Tuttavia questa comicità si scontra, come dicevo, con la difficoltà testuale. La difficoltà di Ulysses, secondo Declan Kiberd – curatore dell’edizione Penguin, e mio professore durante gli anni di Dublino – non si basa su snobismo, ma sul desiderio di un artista radicale di sfuggire alle reti del mercato. Il critico sostiene inoltre che chiunque legga Ulysses potrebbe essere un esperto, almeno nel senso che chiunque presenzi a un evento sportivo si sente in diritto di avere un parere valido su ciò che traspare (Kiberd 2009, 25).

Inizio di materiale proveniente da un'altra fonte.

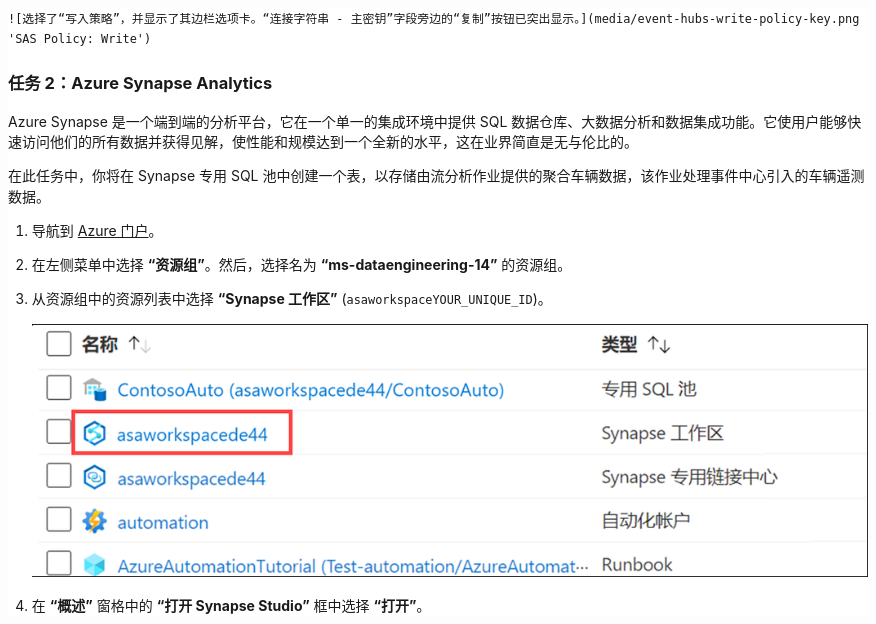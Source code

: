     ![选择了“写入策略”，并显示了其边栏选项卡。“连接字符串 - 主密钥”字段旁边的“复制”按钮已突出显示。](media/event-hubs-write-policy-key.png 'SAS Policy: Write')

### 任务 2：Azure Synapse Analytics

Azure Synapse 是一个端到端的分析平台，它在一个单一的集成环境中提供 SQL 数据仓库、大数据分析和数据集成功能。它使用户能够快速访问他们的所有数据并获得见解，使性能和规模达到一个全新的水平，这在业界简直是无与伦比的。

在此任务中，你将在 Synapse 专用 SQL 池中创建一个表，以存储由流分析作业提供的聚合车辆数据，该作业处理事件中心引入的车辆遥测数据。

1. 导航到 [Azure 门户](https://portal.azure.com)。

2. 在左侧菜单中选择 **“资源组”**。然后，选择名为 **“ms-dataengineering-14”** 的资源组。

3. 从资源组中的资源列表中选择 **“Synapse 工作区”** (`asaworkspaceYOUR_UNIQUE_ID`)。

    ![资源组中已选择“Synapse 工作区”。](media/rg-synapse-workspace.png "resource group")

4. 在 **“概述”** 窗格中的 **“打开 Synapse Studio”** 框中选择 **“打开”**。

In questo momento storico, quando le opere di Joyce hanno la possibilità di circolare più facilmente, intellettuali e operatori culturali, tra cui ovviamente includo gli editori, hanno la grande opportunità di rispondere a questo appello di democrazia lanciato dall’Ulysses di Joyce, un testo nato per emancipare la propria gente dal giogo mortale dell’oppressione politico-coloniale britannica e da quello spirituale della Chiesa Cattolica Romana, per dirla con le parole del suo autore. Ulysses avrebbe dovuto liberare i suoi lettori dalle ipocrisie di un’era e di una società ancora troppo influenzata da una serie di valori che Joyce considerava catene morali. Riecheggiando Marx ed Engels, i suoi lettori non avrebbero avuto niente da perdere se non le proprie catene.

Dopo questo prolisso excursus, in cui ho tentato di collocare culturalmente, storicamente, e se vogliamo politicamente l’operazione di una riproposizione, o meglio, di un ritorno a Ulysses oggi, credo che si possa passare finalmente alla questione più interessante, ovvero come ho provato ad affrontarne la traduzione.

Nel riscrivere un testo mantenendone intatta quella che ho definito la sua apertura e ambiguità, caratteristiche che lo rendono universale e quasi a-storico pur nella sua profonda storicità, c’è bisogno di adottare una molteplicità di approcci che possono alla fine produrre risultati assai distanti da quanto il mercato della traduzione sembra richiedere. I recensori fino ad ora sono stati concordi nel ritenere la mia traduzione più popolare, meno arcaicizzante, e meno aulica, s’è detto, della precedente. In più si è sottolineata la comicità di questa nuova versione – che va di pari passo con la sua popolarizzazione – e si è scritto che il mio testo è attento alla cultura di origine, quella irlandese, e alla sua lingua: l’Irish English. Per quanto mi riguarda, credo che la pratica di tradurre Ulysses dimostri come l’unica traduzione possibile di un testo aperto sia una traduzione aperta, sempre in equilibrio tra fluidità testuale e interpretazioni mutevoli.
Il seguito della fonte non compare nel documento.